**Task requirements:**
Your task is to copy each line of the material below that includes "prawie".

********************

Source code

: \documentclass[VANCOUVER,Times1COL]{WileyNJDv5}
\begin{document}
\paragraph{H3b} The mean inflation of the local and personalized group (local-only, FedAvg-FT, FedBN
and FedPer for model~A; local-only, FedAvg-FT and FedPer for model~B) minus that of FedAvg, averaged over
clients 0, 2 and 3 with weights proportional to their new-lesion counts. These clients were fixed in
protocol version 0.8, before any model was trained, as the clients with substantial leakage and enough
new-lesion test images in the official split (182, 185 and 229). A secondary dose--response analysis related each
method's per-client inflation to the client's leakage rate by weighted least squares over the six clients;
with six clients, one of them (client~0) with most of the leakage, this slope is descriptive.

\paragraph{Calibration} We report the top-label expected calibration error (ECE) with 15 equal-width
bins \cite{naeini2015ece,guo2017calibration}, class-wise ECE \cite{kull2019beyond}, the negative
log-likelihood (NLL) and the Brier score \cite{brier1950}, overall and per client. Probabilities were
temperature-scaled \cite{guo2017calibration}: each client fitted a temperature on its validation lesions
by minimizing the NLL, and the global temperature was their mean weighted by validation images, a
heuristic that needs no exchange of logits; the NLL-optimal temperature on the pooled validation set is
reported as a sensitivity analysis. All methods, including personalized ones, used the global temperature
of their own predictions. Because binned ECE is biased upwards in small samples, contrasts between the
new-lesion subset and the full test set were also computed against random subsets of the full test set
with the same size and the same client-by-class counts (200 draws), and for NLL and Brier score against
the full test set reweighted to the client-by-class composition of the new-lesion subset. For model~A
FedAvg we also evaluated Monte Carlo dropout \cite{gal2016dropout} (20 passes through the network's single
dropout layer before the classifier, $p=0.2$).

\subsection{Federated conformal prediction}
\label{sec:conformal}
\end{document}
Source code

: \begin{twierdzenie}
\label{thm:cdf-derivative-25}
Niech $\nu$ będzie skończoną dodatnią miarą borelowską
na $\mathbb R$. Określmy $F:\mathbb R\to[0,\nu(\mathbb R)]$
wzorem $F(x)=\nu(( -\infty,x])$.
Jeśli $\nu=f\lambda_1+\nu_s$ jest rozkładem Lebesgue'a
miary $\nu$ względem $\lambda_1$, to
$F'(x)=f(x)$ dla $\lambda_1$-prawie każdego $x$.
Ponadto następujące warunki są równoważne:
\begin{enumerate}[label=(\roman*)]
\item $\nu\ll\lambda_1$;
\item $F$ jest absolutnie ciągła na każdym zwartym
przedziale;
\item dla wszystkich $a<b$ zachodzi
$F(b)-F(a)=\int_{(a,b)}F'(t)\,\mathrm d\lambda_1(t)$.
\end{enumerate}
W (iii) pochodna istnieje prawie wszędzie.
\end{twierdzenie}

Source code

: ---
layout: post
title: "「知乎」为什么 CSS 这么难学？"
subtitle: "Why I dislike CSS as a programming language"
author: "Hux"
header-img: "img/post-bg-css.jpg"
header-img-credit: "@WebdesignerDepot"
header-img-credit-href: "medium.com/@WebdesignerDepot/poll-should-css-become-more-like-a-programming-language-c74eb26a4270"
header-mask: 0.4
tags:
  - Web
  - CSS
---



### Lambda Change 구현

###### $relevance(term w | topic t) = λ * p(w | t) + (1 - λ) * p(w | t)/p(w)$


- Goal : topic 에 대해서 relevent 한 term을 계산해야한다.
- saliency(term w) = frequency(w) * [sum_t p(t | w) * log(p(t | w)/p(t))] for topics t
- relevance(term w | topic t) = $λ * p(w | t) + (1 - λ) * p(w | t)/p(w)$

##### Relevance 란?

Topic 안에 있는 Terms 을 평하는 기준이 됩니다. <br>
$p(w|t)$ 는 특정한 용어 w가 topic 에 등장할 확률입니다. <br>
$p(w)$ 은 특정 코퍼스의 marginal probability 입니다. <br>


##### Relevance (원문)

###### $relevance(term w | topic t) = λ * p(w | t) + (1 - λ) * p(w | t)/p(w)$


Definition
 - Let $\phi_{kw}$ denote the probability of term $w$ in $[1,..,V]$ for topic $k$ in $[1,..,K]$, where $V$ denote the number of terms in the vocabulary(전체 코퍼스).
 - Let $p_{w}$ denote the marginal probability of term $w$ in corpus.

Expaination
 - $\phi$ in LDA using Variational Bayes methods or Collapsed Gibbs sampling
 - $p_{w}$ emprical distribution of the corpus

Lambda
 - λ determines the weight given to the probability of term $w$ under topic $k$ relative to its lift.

********************

**Written response:**
$F'(x)=f(x)$ dla $\lambda_1$-prawie każdego $x$.
W (iii) pochodna istnieje prawie wszędzie.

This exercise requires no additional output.